Yawning is associated with tiredness, lack of stimulation, and boredom. Yawning has an infectious quality. Seeing a person yawning, talking to someone on the phone who is yawning, thinking of yawning, or just reading this week’s Torah portion can trigger yawning. This week we start the book of Leviticus, which is full of all of the sacrificial laws. In the 21st century it seems hard to connect.

You can imagine my being perplexed when reading the Midrash when it says:

Rav Assi said that young children began their Torah studies with Torat Kohanim, Leviticus and not with Genesis because young children are pure, and the sacrifices explained in Leviticus are pure, so the pure studied the pure. (Leviticus Rabbah 7:3.)

As a parent and an educator I think a lot about how I will help my children and other people learn. What is the appropriate narrative for our children to enter into a life time of learning Torah? If we as adults are bored by these sacrificial rules, is there any hope for my children? It seems strange to bet the Jewish future on Leviticus.

Maybe our children are just not so pure anymore. Has modern media tainted their purity? Can Torah learning compete with all of the stimulus that surround the lives of our youth? While our holy text discuss ancient wars and allude to an afterlife, you can understand someone saying that learning Torah seems boring compared to Warcraft or Second Life. While there are some educators who have kept Torah learning compelling, I still doubt that our children are “impure” or that starting off with Leviticus is  putting our best foot forward.

Excluding the ultra-Orthodox (who are not reading my blog) most of us  are happy that our education is not run according to Rabbi Assi from the above mentioned Midrash. But in many ways it is. In Ezekiel we read:

Thus says the Lord God: Although I have removed them far off among the nations, and although I have scattered them among the countries, yet have I been to them as a little sanctuary in the countries where they are come. (Ezekiel 11:16)

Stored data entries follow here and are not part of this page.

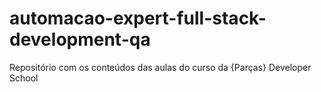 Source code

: # automacao-expert-full-stack-development-qa
Repositório com os conteúdos das aulas do curso da {Parças} Developer School
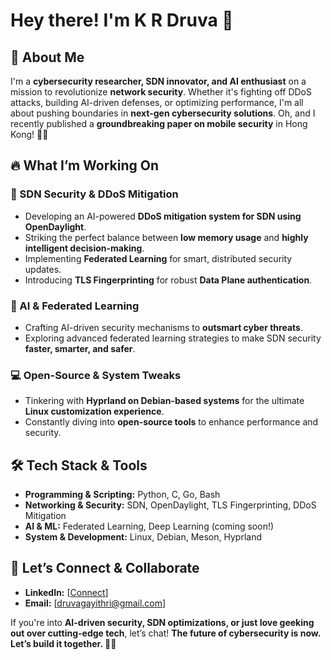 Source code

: # Hey there! I'm K R Druva 🚀

## 🚀 About Me
I'm a **cybersecurity researcher, SDN innovator, and AI enthusiast** on a mission to revolutionize **network security**. Whether it's fighting off DDoS attacks, building AI-driven defenses, or optimizing performance, I'm all about pushing boundaries in **next-gen cybersecurity solutions**. Oh, and I recently published a **groundbreaking paper on mobile security** in Hong Kong! 📜✨

## 🔥 What I’m Working On
### 🚦 SDN Security & DDoS Mitigation
- Developing an AI-powered **DDoS mitigation system for SDN using OpenDaylight**.
- Striking the perfect balance between **low memory usage** and **highly intelligent decision-making**.
- Implementing **Federated Learning** for smart, distributed security updates.
- Introducing **TLS Fingerprinting** for robust **Data Plane authentication**.

### 🤖 AI & Federated Learning
- Crafting AI-driven security mechanisms to **outsmart cyber threats**.
- Exploring advanced federated learning strategies to make SDN security **faster, smarter, and safer**.

### 💻 Open-Source & System Tweaks
- Tinkering with **Hyprland on Debian-based systems** for the ultimate **Linux customization experience**.
- Constantly diving into **open-source tools** to enhance performance and security.

## 🛠 Tech Stack & Tools
- **Programming & Scripting:** Python, C, Go, Bash
- **Networking & Security:** SDN, OpenDaylight, TLS Fingerprinting, DDoS Mitigation
- **AI & ML:** Federated Learning, Deep Learning (coming soon!)
- **System & Development:** Linux, Debian, Meson, Hyprland

## 🎯 Let’s Connect & Collaborate
- **LinkedIn:** [[Connect](https://www.linkedin.com/in/k-r-druva-4b5b2430a/)]
- **Email:** [druvagayithri@gmail.com]

If you're into **AI-driven security, SDN optimizations, or just love geeking out over cutting-edge tech**, let’s chat! **The future of cybersecurity is now. Let’s build it together. 🚀🔥**
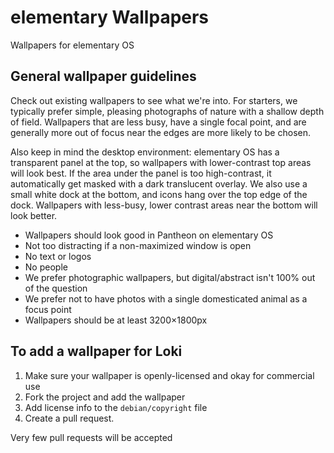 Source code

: # elementary Wallpapers
Wallpapers for elementary OS

## General wallpaper guidelines

Check out existing wallpapers to see what we're into. For starters, we typically prefer simple, pleasing photographs of nature with a shallow depth of field. Wallpapers that are less busy, have a single focal point, and are generally more out of focus near the edges are more likely to be chosen. 

Also keep in mind the desktop environment: elementary OS has a transparent panel at the top, so wallpapers with lower-contrast top areas will look best. If the area under the panel is too high-contrast, it automatically get masked with a dark translucent overlay. We also use a small white dock at the bottom, and icons hang over the top edge of the dock. Wallpapers with less-busy, lower contrast areas near the bottom will look better.

* Wallpapers should look good in Pantheon on elementary OS
* Not too distracting if a non-maximized window is open
* No text or logos
* No people
* We prefer photographic wallpapers, but digital/abstract isn't 100% out of the question
* We prefer not to have photos with a single domesticated animal as a focus point
* Wallpapers should be at least 3200×1800px

## To add a wallpaper for Loki

1. Make sure your wallpaper is openly-licensed and okay for commercial use
2. Fork the project and add the wallpaper
3. Add license info to the `debian/copyright` file
4. Create a pull request.

Very few pull requests will be accepted
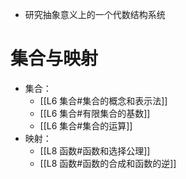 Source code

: - 研究抽象意义上的一个代数结构系统
# 集合与映射
- 集合：
	- [[L6 集合#集合的概念和表示法]]
	- [[L6 集合#有限集合的基数]]
	- [[L6 集合#集合的运算]]
- 映射：
	- [[L8 函数#函数和选择公理]]
	- [[L8 函数#函数的合成和函数的逆]] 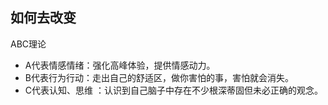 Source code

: ## 如何去改变
 ABC理论
-  A代表情感情绪：强化高峰体验，提供情感动力。
-  B代表行为行动：走出自己的舒适区，做你害怕的事，害怕就会消失。
- C代表认知、思维 ：认识到自己脑子中存在不少根深蒂固但未必正确的观念。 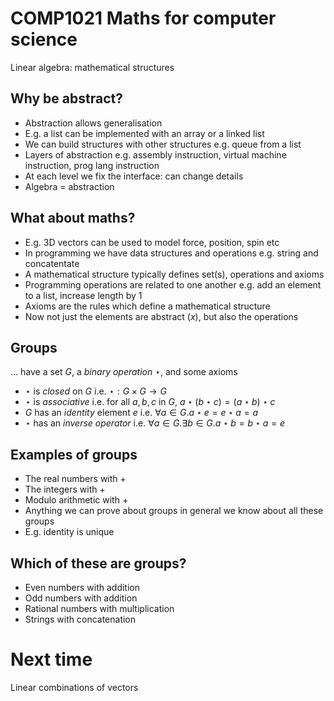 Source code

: #  COMP1021  Maths for computer science 

Linear algebra: mathematical structures


## Why be abstract?


- Abstraction allows generalisation
- E.g. a list can be implemented with an array or a linked list
- We can build structures with other structures e.g. queue from a list
- Layers of abstraction e.g. assembly instruction, virtual machine instruction, prog lang instruction
- At each level we fix the interface: can change details
- Algebra = abstraction



## What about maths?

- E.g. 3D vectors can be used to model force, position, spin etc
- In programming we have data structures and operations e.g. string and concatentate
- A mathematical structure typically defines set(s), operations and axioms
- Programming operations are related to one another e.g. add an element to a list, increase length by 1
- Axioms are the rules which define a mathematical structure
- Now not just the elements are abstract ($x$), but also the operations


## Groups
... have a set $G$, a _binary operation_ $\star$, and some axioms
- $\star$ is _closed_ on $G$ i.e. $\star : G \times G \rightarrow G$
- $\star$ is _associative_ i.e. for all $a,b,c$ in $G$, $a \star (b \star c) = (a \star b) \star c$
- $G$ has an _identity_ element $e$ i.e. $\forall a \in G.a \star e = e \star a = a$
- $\star$ has an _inverse operator_ i.e. $\forall a \in G.\exists b \in G . a \star b = b \star a = e$


## Examples of groups

- The real numbers with +
- The integers with +
- Modulo arithmetic with +
- Anything we can prove about groups in general we know about all these groups
- E.g. identity is unique


## Which of these are groups?

- Even numbers with addition
- Odd numbers with addition
- Rational numbers with multiplication
- Strings with concatenation


# Next time 

Linear combinations of vectors

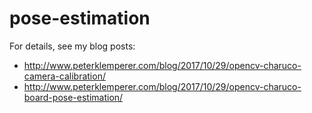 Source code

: # pose-estimation

For details, see my blog posts:
* http://www.peterklemperer.com/blog/2017/10/29/opencv-charuco-camera-calibration/
* http://www.peterklemperer.com/blog/2017/10/29/opencv-charuco-board-pose-estimation/

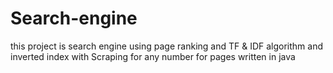 # Search-engine
this project is search engine using page ranking and TF &amp; IDF algorithm and inverted index with Scraping for any number for pages
written in java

The Talmud Megillah 29a comments that “a little sanctuary” refers to the synagogues and study halls. Despite the fact that few of us would try to get our children excited about Jewish life by starting them off by learning the intricacies of the Temple service in the next PJ Library bedtime book instalment, we still have prioritized the synagogue as the portal for Jewish life. While it may or may not be our ultimate goal (a discussion for another post) can we at least acknowledge that for a many Jews claiming that this “little sanctuary” is the best introduction to Jewish life is as relevant as our Torah portion.  Yawn, now you can stop reading this post and go back  to the pure bliss of distraction on your computer.